Since the introduction of the Party Wall etc. Act 1996 experienced party wall surveyors have generally agreed that if a building owner who is carrying out ‘notifiable’ works under the Act fails to issue the required notice to neighbouring owners before starting work, surveyors could still be appointed under the Act. A neighbouring owner would appoint a surveyor of its choice under the provisions of section 10 of the Act and a surveyor could then also be appointed if necessary to act on behalf of an unresponsive developing owner.

Enter Shah v Power and Kyson 2022…

This High Court appeal decision upheld an earlier County Court judgement that where no notice has been issued, the Act has not been invoked and surveyors have no legal jurisdiction to resolve disputes arising.

In this case, purported notifiable works had been undertaken, including removal of a chimney breast, without notice having been served. When damage occurred to the neighbour’s property, surveyors were instructed by the neighbouring owner under section 10(4) of the Act on the established assumption that they would have statutory authority to deal with the disputed remedial works.

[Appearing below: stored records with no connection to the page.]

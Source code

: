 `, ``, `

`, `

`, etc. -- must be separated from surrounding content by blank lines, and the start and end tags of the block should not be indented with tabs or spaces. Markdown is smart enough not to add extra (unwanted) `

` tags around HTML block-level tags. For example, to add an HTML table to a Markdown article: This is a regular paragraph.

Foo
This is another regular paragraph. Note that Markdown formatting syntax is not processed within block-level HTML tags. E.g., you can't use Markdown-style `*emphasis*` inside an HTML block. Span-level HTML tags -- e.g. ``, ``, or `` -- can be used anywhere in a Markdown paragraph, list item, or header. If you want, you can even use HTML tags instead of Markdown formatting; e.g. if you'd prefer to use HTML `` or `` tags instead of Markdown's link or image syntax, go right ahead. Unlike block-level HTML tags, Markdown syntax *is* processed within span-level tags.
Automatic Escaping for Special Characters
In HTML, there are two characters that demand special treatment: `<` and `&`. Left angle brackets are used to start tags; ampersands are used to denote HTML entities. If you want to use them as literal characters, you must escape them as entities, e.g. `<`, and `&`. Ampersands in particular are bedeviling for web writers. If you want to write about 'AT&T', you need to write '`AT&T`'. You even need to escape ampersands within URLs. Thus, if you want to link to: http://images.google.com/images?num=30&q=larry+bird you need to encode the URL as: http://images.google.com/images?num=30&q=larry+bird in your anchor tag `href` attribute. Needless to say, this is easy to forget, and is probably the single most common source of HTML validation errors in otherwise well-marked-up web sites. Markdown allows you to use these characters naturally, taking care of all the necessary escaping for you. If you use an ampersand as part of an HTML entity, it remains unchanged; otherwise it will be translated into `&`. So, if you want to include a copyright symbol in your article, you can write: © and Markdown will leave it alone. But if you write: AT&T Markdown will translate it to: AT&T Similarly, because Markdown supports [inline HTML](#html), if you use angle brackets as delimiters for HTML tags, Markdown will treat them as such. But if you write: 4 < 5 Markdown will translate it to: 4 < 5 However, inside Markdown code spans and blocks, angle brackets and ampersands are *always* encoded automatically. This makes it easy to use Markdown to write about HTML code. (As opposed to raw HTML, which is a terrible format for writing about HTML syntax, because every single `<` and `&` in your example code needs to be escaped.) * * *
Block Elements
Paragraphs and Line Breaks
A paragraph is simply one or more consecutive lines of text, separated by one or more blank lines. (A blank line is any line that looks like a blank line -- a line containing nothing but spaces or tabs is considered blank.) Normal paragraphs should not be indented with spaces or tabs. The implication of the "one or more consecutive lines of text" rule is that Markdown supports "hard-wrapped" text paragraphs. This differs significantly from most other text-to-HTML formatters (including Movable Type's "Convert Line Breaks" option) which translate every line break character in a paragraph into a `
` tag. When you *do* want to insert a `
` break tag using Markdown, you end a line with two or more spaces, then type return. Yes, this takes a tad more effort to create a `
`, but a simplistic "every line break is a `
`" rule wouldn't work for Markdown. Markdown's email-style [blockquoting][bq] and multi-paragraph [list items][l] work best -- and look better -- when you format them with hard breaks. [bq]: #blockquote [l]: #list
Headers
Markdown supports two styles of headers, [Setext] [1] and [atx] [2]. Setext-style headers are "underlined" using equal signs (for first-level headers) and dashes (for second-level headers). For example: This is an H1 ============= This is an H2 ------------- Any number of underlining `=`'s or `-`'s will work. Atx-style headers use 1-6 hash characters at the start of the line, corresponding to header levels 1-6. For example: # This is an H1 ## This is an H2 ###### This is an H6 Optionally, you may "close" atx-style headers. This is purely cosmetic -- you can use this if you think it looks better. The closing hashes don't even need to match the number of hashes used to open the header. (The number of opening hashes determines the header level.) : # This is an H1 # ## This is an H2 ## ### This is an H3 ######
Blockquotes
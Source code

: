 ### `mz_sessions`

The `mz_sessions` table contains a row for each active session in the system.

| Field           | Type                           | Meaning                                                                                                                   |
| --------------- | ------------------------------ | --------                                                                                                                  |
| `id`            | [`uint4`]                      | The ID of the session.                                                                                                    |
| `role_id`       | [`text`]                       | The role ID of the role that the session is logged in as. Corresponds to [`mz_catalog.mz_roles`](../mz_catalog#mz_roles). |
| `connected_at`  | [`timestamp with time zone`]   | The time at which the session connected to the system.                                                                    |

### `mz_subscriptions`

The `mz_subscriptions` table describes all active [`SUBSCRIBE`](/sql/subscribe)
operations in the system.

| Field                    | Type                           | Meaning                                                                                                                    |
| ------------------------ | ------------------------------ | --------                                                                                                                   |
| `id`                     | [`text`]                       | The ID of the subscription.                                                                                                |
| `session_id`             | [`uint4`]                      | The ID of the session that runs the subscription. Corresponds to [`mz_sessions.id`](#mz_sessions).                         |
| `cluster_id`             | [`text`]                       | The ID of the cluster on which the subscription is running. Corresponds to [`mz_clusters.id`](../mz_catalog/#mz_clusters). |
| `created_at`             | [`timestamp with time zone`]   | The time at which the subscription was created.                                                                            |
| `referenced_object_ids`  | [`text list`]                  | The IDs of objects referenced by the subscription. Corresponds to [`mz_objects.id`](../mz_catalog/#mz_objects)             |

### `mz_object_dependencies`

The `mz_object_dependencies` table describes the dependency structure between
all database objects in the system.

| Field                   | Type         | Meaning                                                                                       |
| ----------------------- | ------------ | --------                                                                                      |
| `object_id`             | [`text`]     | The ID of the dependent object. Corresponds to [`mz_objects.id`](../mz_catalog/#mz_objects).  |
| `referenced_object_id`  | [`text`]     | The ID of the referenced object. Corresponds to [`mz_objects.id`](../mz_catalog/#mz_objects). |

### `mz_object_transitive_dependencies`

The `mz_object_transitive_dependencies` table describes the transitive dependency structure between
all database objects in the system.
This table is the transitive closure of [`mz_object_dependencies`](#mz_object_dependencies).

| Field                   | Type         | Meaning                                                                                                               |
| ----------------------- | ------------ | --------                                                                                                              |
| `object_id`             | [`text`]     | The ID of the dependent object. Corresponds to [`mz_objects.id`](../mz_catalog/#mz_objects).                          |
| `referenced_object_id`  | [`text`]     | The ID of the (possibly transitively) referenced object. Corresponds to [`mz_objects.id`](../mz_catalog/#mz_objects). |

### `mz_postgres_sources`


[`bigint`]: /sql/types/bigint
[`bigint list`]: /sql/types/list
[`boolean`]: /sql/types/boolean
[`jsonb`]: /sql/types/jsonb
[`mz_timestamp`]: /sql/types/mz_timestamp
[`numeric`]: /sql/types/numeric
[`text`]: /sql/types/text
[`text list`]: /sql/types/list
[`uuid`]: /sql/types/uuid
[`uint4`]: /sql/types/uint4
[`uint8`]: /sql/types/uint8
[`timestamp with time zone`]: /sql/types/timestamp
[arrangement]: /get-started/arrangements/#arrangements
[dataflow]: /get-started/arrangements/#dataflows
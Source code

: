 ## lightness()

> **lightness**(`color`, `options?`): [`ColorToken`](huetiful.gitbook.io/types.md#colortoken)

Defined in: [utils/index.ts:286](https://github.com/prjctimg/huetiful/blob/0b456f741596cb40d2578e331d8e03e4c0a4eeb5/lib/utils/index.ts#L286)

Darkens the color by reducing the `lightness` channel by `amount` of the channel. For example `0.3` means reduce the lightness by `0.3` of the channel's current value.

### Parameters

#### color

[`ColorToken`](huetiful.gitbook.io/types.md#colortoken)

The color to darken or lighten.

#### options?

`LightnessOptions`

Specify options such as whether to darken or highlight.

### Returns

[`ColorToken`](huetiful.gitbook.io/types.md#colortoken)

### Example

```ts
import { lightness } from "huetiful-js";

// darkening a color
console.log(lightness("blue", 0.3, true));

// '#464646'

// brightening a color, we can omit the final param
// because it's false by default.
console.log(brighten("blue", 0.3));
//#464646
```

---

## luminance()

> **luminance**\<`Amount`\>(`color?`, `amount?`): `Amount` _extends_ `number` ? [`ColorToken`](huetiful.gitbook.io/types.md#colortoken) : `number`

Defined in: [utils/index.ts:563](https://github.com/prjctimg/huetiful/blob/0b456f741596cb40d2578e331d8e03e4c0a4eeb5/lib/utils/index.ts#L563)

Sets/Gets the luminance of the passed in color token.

The judge held that the surveyors’ appointments were invalid together with the award made by them, because the developing owner did not issue a notice and therefore the provisions of the Act could not apply.

The outcome of this case meant that the neighbouring owner was potentially left to pick up the surveyors’ costs and the cost of remedial work to their property. The only recourse was to bring a common law claim in court for damage against the developing owner.

When invoked, the Act provides a cost-effective dispute resolution process which upholds the rights of owners to develop property whilst at the same time protecting neighbouring owners’ interests. At a time when alternative dispute resolution is encouraged and the court system is overloaded, some may feel that this judgement is a step backwards.

However, the judgement reinforces to developing owners that by not serving notice and engaging with the provisions of the Act, they are putting themselves (or future owners of their property) at risk of legal remedies including injunction and claims for damage which may cause delay and significant additional expense.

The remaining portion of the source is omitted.